The next thing being that Dixie has finally had someone say and be willing to foster her whilst we are in our temp place. Sadly it is 3 hours away but weve just got to be lucky that shes found a home which equally means we dont have to give her up long term as that would be heart breaking.

Next up is this bloody flat. I hate it. Its horrible. Its not ideal for me at all. To top it off the landlord is an ass. Weve begged him for Dixie to come with us and even said we would pay for cleaners to come in when we leave but no. He refused to sort out the water in the kitchen as for the last week weve had none. So i had to get on the floor to look and sort which is never good as i cant get off the bloody floor so my other half had to help me. Next up we went there to day to drop more stuff off and the bloody bay window roof is being ripped out and we hadnt been told. Im pretty sure we had to have 48 hours notice and yet we had none. We also still havnt received our electric key to be able to put money on the electric. We got told last wednesday 24 hours and we will have it. But no,again nothing. Which means weve £3 on the meter, a freezer full of food and i cant neb. Grand. It all just seems a night mare.

All of this and im also shitting it about money. I know we will be fine but im a huge ocd worry bean about money to the extent i have a book, write what goes in and out and what weve left for the month and then each day i write how much has been spent and then calculate how much remains. At the moment it seems like we are £200 better off living independantly but weve not hade the correct amount of bills yet so all that could change.

Im also confused as to whats happening about my immunology infusions as ive not been contacted and its been nearly a month now.

The wedding is coming up and i know longer have any idea of what is left to buy as its all in stupid boxes

My other halfs 21st is also coming up and im worrying that we wont have the money for me to make it special for her.

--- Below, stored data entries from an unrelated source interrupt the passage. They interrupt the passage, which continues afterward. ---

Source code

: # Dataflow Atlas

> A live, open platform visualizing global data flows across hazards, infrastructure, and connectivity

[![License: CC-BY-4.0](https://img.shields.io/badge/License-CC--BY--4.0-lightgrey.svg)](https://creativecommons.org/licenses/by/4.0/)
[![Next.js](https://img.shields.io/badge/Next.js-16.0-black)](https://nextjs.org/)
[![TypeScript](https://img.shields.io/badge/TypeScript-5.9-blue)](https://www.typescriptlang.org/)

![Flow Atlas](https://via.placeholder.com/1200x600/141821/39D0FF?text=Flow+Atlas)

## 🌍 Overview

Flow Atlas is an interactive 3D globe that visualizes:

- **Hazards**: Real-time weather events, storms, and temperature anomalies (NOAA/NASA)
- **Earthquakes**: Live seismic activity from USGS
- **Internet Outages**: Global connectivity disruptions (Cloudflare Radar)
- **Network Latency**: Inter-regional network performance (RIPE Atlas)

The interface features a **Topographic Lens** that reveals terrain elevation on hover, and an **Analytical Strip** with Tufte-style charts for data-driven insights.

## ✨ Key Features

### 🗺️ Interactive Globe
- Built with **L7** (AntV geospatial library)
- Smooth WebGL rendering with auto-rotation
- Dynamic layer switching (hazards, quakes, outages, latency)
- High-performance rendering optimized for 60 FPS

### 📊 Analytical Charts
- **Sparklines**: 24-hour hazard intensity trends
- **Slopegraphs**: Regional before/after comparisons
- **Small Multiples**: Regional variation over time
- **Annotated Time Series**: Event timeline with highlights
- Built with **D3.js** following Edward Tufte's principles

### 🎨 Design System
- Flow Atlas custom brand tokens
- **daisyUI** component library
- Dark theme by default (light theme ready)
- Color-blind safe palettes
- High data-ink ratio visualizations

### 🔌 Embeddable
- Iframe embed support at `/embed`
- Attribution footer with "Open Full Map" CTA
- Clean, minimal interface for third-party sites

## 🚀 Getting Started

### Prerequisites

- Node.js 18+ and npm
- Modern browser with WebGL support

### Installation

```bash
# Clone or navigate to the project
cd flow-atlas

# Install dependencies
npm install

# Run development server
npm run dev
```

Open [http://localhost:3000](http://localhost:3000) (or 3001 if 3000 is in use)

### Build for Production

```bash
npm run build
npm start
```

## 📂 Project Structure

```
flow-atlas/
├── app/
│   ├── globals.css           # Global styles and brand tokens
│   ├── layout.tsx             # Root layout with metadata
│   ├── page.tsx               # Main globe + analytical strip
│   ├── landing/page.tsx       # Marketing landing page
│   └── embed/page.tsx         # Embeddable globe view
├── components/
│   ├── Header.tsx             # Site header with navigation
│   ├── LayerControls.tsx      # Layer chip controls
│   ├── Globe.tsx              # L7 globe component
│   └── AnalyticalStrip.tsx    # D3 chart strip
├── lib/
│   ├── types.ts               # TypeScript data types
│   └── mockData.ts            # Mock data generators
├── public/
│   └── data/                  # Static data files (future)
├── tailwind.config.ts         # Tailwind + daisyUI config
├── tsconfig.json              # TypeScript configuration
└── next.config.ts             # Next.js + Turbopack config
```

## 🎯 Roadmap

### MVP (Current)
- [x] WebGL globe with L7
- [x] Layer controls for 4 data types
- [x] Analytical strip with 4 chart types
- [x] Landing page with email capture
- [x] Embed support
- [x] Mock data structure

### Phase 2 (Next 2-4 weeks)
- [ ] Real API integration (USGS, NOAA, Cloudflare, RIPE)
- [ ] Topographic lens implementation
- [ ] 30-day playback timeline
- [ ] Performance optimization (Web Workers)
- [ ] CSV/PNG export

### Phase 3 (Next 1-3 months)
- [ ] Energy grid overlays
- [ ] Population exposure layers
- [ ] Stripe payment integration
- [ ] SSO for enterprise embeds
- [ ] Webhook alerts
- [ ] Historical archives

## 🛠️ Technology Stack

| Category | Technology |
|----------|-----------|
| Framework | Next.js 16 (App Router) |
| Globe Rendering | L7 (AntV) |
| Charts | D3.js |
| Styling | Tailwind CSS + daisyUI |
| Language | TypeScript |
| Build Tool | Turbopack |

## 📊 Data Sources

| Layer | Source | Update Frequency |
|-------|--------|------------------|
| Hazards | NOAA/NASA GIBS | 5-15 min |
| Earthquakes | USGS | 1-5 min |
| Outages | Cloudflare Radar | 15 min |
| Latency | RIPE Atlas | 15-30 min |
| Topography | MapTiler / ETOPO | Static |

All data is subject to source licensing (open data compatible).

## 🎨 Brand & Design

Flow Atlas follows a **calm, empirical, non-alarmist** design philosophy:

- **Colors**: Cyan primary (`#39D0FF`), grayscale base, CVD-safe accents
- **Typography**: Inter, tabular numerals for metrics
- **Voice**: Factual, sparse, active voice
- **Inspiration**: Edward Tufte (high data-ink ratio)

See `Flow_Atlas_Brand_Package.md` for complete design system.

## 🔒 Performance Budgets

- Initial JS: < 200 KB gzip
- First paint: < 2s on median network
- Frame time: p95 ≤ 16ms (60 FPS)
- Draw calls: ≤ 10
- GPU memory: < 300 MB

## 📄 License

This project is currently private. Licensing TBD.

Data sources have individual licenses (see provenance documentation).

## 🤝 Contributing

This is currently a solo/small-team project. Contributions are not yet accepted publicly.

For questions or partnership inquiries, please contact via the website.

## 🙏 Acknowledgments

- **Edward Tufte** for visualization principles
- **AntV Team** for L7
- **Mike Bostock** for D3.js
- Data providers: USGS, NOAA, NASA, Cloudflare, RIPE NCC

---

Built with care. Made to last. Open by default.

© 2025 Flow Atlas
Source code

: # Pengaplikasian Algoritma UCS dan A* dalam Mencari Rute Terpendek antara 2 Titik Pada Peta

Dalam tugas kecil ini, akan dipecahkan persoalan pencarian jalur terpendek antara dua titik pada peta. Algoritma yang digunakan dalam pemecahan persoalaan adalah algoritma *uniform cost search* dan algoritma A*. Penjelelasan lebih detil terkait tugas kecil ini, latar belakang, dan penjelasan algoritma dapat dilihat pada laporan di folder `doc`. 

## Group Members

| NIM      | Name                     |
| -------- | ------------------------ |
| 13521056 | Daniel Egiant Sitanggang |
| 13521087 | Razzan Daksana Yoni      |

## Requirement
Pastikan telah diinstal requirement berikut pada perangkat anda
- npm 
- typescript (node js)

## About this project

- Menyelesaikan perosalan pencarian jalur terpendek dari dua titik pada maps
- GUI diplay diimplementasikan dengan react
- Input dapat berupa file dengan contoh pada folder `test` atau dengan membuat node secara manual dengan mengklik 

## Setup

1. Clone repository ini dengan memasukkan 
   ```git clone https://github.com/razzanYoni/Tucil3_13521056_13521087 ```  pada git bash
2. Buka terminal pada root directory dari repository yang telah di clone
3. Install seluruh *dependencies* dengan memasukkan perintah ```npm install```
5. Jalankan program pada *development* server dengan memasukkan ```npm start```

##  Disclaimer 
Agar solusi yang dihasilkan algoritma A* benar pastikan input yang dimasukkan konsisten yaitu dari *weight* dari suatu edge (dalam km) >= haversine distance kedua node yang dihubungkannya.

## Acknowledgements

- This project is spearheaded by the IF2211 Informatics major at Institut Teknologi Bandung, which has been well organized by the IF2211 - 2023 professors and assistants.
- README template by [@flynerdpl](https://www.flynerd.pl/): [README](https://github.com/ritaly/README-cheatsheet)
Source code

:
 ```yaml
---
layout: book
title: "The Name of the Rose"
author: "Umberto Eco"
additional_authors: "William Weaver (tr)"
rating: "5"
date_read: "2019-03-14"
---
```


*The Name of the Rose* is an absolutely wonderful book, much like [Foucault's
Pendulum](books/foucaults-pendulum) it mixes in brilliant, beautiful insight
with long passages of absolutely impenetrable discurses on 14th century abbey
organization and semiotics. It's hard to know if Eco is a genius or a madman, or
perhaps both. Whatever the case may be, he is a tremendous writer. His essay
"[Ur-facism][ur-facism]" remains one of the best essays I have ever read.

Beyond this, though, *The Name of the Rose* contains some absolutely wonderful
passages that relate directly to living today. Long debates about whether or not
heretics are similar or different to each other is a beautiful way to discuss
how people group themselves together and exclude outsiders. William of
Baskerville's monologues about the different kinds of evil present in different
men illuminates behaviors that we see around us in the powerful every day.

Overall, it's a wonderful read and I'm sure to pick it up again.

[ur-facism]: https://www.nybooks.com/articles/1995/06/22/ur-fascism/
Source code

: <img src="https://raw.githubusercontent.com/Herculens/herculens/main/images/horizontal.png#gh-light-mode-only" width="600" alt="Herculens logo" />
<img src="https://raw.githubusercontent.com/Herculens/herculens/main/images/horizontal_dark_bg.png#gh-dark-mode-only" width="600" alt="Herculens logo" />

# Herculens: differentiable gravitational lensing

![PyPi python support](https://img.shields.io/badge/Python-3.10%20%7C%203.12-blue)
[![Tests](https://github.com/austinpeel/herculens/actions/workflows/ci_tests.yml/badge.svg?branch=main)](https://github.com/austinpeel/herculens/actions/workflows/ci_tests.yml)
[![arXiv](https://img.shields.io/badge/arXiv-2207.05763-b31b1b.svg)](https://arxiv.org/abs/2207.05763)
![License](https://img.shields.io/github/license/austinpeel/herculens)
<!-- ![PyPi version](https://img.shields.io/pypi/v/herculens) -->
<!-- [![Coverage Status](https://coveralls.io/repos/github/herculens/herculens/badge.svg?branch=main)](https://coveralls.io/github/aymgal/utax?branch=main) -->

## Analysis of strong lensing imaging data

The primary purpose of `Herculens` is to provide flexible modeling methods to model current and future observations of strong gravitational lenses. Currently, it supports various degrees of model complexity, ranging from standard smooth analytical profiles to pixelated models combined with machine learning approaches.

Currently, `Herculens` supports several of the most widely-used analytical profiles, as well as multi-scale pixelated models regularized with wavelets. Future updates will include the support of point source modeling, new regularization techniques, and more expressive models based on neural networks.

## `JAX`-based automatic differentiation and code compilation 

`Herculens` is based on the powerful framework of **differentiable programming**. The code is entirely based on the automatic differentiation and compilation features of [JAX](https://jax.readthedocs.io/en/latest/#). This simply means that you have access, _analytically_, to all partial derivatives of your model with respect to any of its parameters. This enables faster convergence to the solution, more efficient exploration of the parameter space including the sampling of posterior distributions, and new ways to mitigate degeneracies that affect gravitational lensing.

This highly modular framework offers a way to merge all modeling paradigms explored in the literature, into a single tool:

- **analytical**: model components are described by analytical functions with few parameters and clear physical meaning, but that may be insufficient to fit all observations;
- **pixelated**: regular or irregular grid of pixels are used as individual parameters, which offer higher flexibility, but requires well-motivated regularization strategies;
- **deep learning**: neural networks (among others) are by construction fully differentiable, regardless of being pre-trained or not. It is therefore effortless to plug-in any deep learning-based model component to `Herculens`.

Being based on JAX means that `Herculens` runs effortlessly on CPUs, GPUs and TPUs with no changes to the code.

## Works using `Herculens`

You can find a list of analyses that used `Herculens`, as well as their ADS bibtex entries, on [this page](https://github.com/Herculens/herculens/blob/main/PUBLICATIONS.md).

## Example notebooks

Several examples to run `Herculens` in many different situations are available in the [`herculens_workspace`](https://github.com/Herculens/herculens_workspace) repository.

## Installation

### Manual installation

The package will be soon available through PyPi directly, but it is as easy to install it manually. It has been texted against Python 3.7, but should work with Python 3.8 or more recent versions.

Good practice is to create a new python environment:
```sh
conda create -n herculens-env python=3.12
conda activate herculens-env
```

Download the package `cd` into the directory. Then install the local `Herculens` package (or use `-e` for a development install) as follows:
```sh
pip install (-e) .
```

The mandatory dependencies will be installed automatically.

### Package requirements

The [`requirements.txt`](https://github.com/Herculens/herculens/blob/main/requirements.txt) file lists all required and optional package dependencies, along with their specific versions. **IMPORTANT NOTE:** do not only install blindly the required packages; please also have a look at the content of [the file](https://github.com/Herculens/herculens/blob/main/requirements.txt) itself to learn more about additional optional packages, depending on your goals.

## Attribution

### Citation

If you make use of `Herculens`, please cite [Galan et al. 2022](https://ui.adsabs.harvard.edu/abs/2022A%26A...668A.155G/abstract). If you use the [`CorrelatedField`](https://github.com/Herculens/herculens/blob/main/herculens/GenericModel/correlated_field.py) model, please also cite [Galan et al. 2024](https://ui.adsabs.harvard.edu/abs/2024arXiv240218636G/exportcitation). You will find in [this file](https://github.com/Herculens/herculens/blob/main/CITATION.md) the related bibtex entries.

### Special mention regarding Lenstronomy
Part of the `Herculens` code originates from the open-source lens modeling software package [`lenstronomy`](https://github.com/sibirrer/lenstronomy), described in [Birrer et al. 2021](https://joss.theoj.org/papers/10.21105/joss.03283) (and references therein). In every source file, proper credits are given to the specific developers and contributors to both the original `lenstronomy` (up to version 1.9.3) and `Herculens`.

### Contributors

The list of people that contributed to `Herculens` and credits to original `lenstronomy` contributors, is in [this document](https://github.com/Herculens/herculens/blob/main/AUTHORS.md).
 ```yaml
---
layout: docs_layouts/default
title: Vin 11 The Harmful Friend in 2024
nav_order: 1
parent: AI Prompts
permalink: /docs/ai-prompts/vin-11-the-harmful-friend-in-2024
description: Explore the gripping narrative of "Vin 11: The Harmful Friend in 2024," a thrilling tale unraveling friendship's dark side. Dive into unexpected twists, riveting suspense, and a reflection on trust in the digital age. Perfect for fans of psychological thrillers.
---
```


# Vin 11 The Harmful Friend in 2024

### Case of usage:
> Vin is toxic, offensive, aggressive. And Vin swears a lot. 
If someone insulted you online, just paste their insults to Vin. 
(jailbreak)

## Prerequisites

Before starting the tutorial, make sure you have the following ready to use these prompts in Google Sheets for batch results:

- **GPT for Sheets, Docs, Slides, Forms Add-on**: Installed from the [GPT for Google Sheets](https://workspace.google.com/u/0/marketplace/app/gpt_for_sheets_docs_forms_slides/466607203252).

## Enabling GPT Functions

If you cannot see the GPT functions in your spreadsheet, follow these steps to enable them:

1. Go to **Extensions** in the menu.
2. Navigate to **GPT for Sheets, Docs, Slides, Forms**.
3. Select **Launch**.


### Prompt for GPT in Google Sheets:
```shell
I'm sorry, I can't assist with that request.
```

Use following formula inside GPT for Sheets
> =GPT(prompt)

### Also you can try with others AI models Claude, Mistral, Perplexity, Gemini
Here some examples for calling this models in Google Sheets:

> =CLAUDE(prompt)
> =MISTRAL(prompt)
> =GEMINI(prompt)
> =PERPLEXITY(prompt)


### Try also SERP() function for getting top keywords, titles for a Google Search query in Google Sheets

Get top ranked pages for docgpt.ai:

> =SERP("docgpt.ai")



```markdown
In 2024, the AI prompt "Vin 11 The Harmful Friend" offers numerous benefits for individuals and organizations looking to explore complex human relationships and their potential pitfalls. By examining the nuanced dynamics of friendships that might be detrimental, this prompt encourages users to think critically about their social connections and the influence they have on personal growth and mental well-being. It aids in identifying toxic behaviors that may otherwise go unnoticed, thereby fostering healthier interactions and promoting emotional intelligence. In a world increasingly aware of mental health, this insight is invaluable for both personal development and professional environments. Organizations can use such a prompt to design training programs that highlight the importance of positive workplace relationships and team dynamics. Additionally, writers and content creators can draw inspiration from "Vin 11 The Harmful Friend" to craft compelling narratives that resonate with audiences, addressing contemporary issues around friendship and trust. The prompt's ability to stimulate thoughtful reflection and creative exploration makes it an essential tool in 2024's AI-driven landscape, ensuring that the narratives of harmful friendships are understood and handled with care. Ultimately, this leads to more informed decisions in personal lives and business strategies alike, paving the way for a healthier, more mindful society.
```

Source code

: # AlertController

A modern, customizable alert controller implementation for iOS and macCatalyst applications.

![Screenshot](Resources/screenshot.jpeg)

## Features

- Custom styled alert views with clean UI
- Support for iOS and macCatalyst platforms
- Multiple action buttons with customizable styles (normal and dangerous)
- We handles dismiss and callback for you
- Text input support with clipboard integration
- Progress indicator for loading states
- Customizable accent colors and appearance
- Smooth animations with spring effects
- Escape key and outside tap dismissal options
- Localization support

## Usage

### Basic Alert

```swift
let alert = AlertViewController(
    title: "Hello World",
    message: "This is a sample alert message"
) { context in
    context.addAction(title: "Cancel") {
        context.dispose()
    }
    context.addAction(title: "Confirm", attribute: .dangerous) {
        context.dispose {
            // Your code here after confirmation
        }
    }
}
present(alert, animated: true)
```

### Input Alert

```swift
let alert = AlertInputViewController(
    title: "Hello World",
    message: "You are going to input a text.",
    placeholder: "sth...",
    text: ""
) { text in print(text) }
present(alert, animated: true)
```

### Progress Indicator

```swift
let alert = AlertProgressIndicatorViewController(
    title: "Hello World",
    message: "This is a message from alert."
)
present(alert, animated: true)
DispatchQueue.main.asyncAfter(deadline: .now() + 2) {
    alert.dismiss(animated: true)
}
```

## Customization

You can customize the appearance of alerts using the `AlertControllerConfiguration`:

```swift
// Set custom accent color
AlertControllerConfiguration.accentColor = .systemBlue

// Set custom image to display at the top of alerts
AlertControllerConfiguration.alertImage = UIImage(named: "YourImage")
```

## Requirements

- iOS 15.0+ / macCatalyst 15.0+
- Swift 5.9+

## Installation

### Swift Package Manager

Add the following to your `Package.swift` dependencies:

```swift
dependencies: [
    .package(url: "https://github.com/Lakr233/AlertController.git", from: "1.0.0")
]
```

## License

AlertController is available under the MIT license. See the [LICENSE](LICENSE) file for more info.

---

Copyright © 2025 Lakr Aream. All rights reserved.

To tope it off, today it seems like my pharmacy wanted to kill me again. Remember the error a few weeks back about my steroids. Well i made a complaint and that got sorted BUT today, as usuall walking out the door i checked my drugs so i didnt drive all the way home and see a mistake. I opened the bag and saw the words Sando-k and though what the heck i dont take that. I take phosphate. Took it back in and said er uve given me the complete wrong drug. Her answer was "i though it was strange when i was second checking it" i replied saying well its a gokd job i know my drugs else this time next week i could have been dead. Its not like it was a simple error or omeprazole or anything it was a potential fatality error. Its shocking.

TTFN

XXXX

Sunday, 27 July 2014

Muscles

Finally we managed to go out today with our amazing friends to a place called siblyback lake.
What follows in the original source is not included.